### [Activity]
Among the entries below, only the lines starting at the one with "Blood Bond is" and ending at the one with "Backend: PHP with", both included, are to be printed exactly.

Rendered images with source text
══════════════════════════════
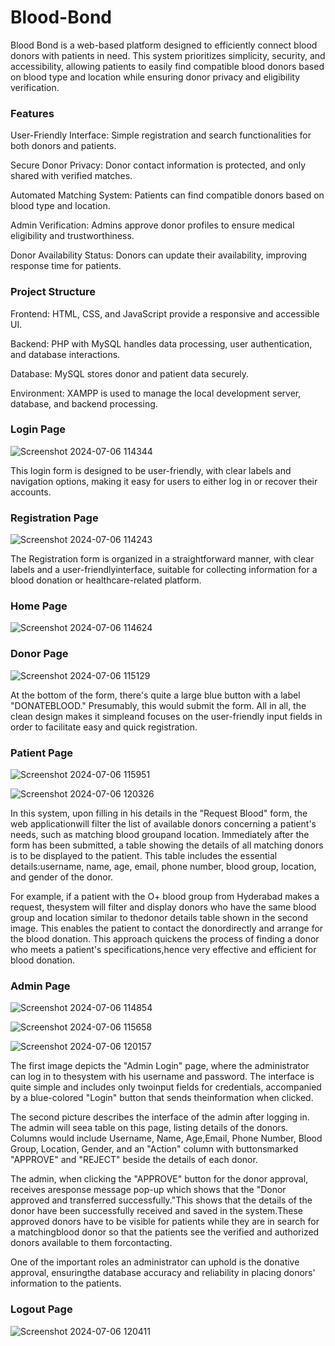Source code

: 
# Blood-Bond
Blood Bond is a web-based platform designed to efficiently connect blood donors with patients in need. This system prioritizes simplicity, security, and accessibility, allowing patients to easily find compatible blood donors based on blood type and location while ensuring donor privacy and eligibility verification.

### Features 
User-Friendly Interface: Simple registration and search functionalities for both donors and patients.

Secure Donor Privacy: Donor contact information is protected, and only shared with verified matches.

Automated Matching System: Patients can find compatible donors based on blood type and location.

Admin Verification: Admins approve donor profiles to ensure medical eligibility and trustworthiness.

Donor Availability Status: Donors can update their availability, improving response time for patients.

### Project Structure
Frontend: HTML, CSS, and JavaScript provide a responsive and accessible UI.

Backend: PHP with MySQL handles data processing, user authentication, and database interactions.


Database: MySQL stores donor and patient data securely.

Environment: XAMPP is used to manage the local development server, database, and backend processing.


### Login Page

![Screenshot 2024-07-06 114344](https://github.com/user-attachments/assets/013938c2-e395-4c17-a6e0-2769d840c9ee)

This login form is designed to be user-friendly, with clear labels and navigation options, making it easy for users to either log in or recover their accounts.

### Registration Page

![Screenshot 2024-07-06 114243](https://github.com/user-attachments/assets/f4ada254-0c3a-4cb0-bd6f-033f4589b25b)

The Registration form is organized in a straightforward manner, with clear labels and a user-friendlyinterface, suitable for collecting information for a blood donation or healthcare-related platform.

### Home Page

![Screenshot 2024-07-06 114624](https://github.com/user-attachments/assets/4af5ac45-539c-4988-bd47-8344de1dc434)


### Donor Page

![Screenshot 2024-07-06 115129](https://github.com/user-attachments/assets/778bac6a-7aae-4f94-a684-e10ca5e2e15e)

At the bottom of the form, there's quite a large blue button with a label "DONATEBLOOD." Presumably, this would submit the form. All in all, the clean design makes it simpleand focuses on the user-friendly input fields in order to facilitate easy and quick registration.

### Patient Page

![Screenshot 2024-07-06 115951](https://github.com/user-attachments/assets/bf3b5a70-41de-4445-8caa-878677646664)

![Screenshot 2024-07-06 120326](https://github.com/user-attachments/assets/60b076e1-09ac-4e9c-8499-25c12acdb31f)

In this system, upon filling in his details in the "Request Blood" form, the web applicationwill filter the list of available donors concerning a patient's needs, such as matching blood groupand location. Immediately after the form has been submitted, a table showing the details of all matching donors is to be displayed to the patient. This table includes the essential details:username, name, age, email, phone number, blood group, location, and gender of the donor.

For example, if a patient with the O+ blood group from Hyderabad makes a request, thesystem will filter and display donors who have the same blood group and location similar to thedonor details table shown in the second image. This enables the patient to contact the donordirectly and arrange for the blood donation.
This approach quickens the process of finding a donor who meets a patient's specifications,hence very effective and efficient for blood donation.

### Admin Page

![Screenshot 2024-07-06 114854](https://github.com/user-attachments/assets/c362c1c4-3bd7-4bbc-a1ac-29f1728b7504)



![Screenshot 2024-07-06 115658](https://github.com/user-attachments/assets/a7f03041-50e4-4f15-a9fe-17d39f317d52)



![Screenshot 2024-07-06 120157](https://github.com/user-attachments/assets/8c9ab189-b19e-450a-b0b8-e0bb0ad72fda)

The first image depicts the "Admin Login" page, where the administrator can log in to thesystem with his username and password. The interface is quite simple and includes only twoinput fields for credentials, accompanied by a blue-colored "Login" button that sends theinformation when clicked.

The second picture describes the interface of the admin after logging in. The admin will seea table on this page, listing details of the donors. Columns would include Username, Name, Age,Email, Phone Number, Blood Group, Location, Gender, and an "Action" column with buttonsmarked "APPROVE" and "REJECT" beside the details of each donor.

The admin, when clicking the "APPROVE" button for the donor approval, receives aresponse message pop-up which shows that the "Donor approved and transferred successfully."This shows that the details of the donor have been successfully received and saved in the system.These approved donors have to be visible for patients while they are in search for a matchingblood donor so that the patients see the verified and authorized donors available to them forcontacting.

One of the important roles an administrator can uphold is the donative approval, ensuringthe database accuracy and reliability in placing donors' information to the patients.

### Logout Page

![Screenshot 2024-07-06 120411](https://github.com/user-attachments/assets/a6e04fa1-45c2-4793-990c-1ca87c80c25b)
══════════════════════════════
### [Exercise answer]
Blood Bond is a web-based platform designed to efficiently connect blood donors with patients in need. This system prioritizes simplicity, security, and accessibility, allowing patients to easily find compatible blood donors based on blood type and location while ensuring donor privacy and eligibility verification.

### Features 
User-Friendly Interface: Simple registration and search functionalities for both donors and patients.

Secure Donor Privacy: Donor contact information is protected, and only shared with verified matches.

Automated Matching System: Patients can find compatible donors based on blood type and location.

Admin Verification: Admins approve donor profiles to ensure medical eligibility and trustworthiness.

Donor Availability Status: Donors can update their availability, improving response time for patients.

### Project Structure
Frontend: HTML, CSS, and JavaScript provide a responsive and accessible UI.

Backend: PHP with MySQL handles data processing, user authentication, and database interactions.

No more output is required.